Driving preventative policingThe upsurge in human trafficking seen in recent years is one of the saddest and most serious consequences of the on-going globalization of crime. According to the US Department of Health and Human Services, it is the fastest growing and second largest criminal industry in the world today. The United Nations Crime-Fighting office reported recently that 2.4 million people across the globe are victims of human trafficking at any one time. And the UN Office on Drugs and Crime describes it as a global enterprise worth in the region of US$32 billion.

Globalisation has helped drive the growth of human trafficking by accelerating the speed of rural to urban migration and increasing the ease of global travel and communication.

Today human trafficking is big business, in many cases driven by far-reaching international criminal networks. Despite this, most countries have not deployed the kinds of large scale coordinated response efforts typically used to address terrorism or cybercrime, for example.

Unfortunately, while it is increasingly high-profile in the media and widely condemned in all civilised countries, human trafficking is a difficult problem to combat. So, how can crime fighting agencies, both within countries and on an international basis, be more proactive in gathering the necessary information and intelligence to investigate these crimes and bring the guilty to justice?

The first and most important priority is capturing relevant data in the most efficient and effective way possible.  Crime-fighting and investigative agencies will need access to systems that can help deliver information-sharing, information-gathering and intelligence management.
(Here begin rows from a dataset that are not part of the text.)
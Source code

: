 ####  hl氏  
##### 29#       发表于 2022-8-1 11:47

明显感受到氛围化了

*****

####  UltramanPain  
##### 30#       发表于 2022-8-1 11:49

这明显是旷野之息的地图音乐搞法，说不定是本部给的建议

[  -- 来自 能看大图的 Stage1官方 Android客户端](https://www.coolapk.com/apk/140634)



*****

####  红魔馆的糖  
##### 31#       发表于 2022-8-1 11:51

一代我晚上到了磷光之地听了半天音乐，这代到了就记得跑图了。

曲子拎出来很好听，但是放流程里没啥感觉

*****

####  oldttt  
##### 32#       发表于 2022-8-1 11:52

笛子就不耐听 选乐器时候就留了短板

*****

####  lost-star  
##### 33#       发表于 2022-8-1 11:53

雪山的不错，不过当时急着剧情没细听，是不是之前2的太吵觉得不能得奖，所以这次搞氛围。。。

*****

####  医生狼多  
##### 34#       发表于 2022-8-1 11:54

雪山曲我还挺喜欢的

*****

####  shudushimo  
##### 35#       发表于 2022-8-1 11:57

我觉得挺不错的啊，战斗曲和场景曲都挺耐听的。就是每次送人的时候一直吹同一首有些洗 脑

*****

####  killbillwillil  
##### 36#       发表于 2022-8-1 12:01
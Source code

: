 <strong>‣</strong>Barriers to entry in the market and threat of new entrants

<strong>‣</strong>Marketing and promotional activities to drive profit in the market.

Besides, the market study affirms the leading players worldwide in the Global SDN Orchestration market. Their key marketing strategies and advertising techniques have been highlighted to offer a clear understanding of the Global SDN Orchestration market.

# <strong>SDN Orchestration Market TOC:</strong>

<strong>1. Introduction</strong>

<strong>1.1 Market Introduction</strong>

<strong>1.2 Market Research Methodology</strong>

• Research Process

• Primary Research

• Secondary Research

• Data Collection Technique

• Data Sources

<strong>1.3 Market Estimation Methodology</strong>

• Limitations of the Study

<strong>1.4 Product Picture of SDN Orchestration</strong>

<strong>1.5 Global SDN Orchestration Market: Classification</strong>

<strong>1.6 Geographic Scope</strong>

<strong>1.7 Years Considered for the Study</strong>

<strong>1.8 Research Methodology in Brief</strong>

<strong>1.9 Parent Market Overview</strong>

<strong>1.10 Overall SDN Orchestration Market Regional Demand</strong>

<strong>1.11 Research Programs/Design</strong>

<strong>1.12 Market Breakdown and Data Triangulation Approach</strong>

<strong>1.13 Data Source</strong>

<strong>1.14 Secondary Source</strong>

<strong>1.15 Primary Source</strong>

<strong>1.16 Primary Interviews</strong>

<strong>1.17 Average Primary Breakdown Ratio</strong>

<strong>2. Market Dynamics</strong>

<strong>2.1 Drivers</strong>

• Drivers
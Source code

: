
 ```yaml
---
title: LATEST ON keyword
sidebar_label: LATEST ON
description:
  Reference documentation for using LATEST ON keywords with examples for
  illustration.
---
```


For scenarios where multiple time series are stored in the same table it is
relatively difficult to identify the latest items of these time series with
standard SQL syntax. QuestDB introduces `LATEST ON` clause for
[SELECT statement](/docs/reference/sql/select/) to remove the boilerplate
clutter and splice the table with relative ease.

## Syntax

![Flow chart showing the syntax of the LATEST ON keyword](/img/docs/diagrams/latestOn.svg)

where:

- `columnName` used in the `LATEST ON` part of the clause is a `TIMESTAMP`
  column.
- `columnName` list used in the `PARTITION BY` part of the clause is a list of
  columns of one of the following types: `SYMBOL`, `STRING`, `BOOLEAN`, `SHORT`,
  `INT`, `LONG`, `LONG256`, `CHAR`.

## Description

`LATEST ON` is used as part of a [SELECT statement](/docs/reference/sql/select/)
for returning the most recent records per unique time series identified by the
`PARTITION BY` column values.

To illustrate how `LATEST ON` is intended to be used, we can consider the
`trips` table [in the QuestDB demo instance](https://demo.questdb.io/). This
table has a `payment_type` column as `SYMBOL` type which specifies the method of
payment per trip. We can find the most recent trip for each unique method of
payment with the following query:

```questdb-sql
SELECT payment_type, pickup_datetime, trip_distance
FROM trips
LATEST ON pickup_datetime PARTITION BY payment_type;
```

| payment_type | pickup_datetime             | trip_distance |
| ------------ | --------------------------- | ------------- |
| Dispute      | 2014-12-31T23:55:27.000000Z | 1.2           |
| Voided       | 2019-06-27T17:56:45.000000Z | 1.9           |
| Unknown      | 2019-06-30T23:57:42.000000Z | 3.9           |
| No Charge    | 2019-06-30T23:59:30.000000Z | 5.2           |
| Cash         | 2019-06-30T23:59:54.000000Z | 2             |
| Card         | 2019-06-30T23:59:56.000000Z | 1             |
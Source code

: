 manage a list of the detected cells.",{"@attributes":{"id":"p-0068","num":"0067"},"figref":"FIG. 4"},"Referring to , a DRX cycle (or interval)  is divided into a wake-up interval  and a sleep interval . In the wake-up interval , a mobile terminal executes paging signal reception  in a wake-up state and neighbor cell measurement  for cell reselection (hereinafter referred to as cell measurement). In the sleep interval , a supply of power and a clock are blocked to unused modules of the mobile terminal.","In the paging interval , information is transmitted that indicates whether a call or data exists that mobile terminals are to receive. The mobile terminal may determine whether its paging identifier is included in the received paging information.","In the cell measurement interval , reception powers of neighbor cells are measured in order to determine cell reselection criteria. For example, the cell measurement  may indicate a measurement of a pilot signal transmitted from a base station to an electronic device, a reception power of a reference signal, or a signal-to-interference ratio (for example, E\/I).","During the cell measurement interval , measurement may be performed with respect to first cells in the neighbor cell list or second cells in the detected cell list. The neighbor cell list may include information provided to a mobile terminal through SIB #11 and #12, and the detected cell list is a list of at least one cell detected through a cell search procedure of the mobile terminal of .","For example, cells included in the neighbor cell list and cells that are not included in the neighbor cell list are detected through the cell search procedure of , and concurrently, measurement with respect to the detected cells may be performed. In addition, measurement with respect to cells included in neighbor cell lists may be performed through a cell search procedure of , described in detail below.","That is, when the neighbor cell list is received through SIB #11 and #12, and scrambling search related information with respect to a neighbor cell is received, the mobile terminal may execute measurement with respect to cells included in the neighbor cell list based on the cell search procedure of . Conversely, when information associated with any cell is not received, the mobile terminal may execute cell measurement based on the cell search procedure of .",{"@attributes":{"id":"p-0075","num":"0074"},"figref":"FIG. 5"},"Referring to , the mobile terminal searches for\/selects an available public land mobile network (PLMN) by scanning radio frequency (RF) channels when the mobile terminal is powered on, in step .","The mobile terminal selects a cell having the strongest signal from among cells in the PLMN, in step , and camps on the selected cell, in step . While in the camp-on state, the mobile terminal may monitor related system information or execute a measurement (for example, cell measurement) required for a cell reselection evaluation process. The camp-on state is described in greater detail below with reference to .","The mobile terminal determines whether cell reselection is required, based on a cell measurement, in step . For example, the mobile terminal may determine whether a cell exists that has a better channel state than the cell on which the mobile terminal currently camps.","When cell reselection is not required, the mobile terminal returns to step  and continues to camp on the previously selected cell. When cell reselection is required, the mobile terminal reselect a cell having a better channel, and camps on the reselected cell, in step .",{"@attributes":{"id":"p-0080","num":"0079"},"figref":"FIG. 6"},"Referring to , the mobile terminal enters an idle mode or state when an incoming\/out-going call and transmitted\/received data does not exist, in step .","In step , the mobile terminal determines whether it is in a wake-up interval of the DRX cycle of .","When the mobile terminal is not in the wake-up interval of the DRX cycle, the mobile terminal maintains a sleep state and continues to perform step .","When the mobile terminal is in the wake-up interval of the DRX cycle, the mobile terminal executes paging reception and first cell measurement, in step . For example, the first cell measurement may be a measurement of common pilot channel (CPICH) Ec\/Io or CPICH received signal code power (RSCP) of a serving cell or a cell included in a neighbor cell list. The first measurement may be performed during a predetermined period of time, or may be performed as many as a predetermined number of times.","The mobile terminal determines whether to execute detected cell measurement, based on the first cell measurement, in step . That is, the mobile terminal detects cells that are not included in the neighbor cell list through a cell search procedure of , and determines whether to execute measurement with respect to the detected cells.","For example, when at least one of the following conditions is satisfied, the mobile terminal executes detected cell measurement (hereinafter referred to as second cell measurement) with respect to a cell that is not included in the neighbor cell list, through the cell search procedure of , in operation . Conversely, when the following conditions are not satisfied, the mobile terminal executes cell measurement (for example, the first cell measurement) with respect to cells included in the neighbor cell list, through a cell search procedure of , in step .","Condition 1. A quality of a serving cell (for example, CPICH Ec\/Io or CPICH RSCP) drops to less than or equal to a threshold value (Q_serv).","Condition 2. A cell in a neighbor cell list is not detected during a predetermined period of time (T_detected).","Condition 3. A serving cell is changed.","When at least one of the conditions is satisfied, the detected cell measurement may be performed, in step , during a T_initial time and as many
They can then put in place analytics to detect suspicious patterns of behaviour while ensuring relevant data held by different agencies is widely available to all as actionable intelligence.

Their modelling and predictive analytics capabilities will need to help them build models that outline what unusual behaviour looks like and track the activities of suspects against that, making decisions about which individuals they decide to stop and search as a direct consequence.

Such is the complexity and scale of human trafficking networks. Taking a holistic approach is critical here. Often, arresting one individual or uncovering one location where people trafficking is taking place will be just a tiny part of the process. People trafficking is big business and agencies investigating it will need to understand the entire interconnected network of people to truly crack the problem. Ultimately, working together closely across national borders and delivering a joined-up approach to intelligence will be vital if this serious and rapidly growing criminal activity is to be effectively tackled.

Rather than requiring analysts to know precisely what to look for at any given moment, advanced analytics with built-in alert systems can be set up to proactively identify, prioritize and present information based on pattern identification and quantification of risk. Download this white paper for more information on how to tackle human trafficking with advanced analytics.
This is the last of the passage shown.